In recent years, a variety of forces (economic, environmental, and social) have quickly given rise to “shared mobility,” a collective of entrepreneurs and consumers leveraging technology to share transportation resources, save money, and generate capital. Bikesharing services, such as BCycle, and business-to-consumer carsharing services, such as Zipcar, have become part of a sociodemographic trend that has pushed shared mobility from the fringe to the mainstream. The role of shared mobility in the broader landscape of urban mobility has become a frequent topic of discussion. Shared transportation modes—such as bikesharing, carsharing, ridesharing, ridesourcing/transportation network companies (TNCs), and microtransit—are changing how people travel and are having a transformative effect on smart cities.[1]

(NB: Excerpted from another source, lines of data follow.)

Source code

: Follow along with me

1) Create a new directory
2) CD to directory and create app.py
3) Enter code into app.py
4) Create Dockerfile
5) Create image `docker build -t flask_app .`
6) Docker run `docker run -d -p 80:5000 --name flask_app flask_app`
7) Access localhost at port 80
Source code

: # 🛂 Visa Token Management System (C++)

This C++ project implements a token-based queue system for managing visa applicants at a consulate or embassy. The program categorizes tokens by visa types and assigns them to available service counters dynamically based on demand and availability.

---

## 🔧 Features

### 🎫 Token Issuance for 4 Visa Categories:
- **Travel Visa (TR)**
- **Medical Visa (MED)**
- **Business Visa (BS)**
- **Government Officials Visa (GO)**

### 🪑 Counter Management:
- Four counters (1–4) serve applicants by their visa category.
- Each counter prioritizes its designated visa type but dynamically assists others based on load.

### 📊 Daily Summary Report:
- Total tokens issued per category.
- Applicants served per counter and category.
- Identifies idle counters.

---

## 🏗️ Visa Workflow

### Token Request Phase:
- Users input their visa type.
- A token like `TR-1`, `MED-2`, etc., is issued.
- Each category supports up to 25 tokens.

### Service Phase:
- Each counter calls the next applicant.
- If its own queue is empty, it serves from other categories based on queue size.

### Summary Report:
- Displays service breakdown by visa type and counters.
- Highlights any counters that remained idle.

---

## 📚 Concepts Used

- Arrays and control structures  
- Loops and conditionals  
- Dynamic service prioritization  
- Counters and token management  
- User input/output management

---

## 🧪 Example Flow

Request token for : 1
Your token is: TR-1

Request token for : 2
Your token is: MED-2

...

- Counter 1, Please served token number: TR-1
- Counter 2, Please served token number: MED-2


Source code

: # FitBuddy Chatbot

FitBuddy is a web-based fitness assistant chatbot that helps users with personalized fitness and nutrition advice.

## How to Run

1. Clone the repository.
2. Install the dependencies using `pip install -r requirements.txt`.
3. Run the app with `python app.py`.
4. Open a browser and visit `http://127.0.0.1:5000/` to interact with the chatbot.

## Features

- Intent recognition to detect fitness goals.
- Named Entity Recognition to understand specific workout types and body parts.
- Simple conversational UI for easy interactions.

Although the concept of shared mobility is not new (ridesharing traces its origins to World War II), early concepts of shared mobility have evolved from manual operations to highly dependent information-technology operations. For shared mobility, technology is a critical enabler and “multi-modal multiplier.” Technology dramatically multiplies the effectiveness of shared modes, allowing existing modes to serve more riders, more trips, and more miles with fewer resources than before. Digitization of shared mobility (and the broader transportation network) – from real-time analytics, mobile applications, sensors, and satellite navigation – allows travelers to be more informed, agile, and mobile in their transportation decisions. Leveraging data and real-time analytics at all stages of the traveler process is key for shared mobility and broader transportation operations and planning. Data understanding can aid public agencies and transportation operators (public and private) build a more intelligent, responsive, and agile transportation network.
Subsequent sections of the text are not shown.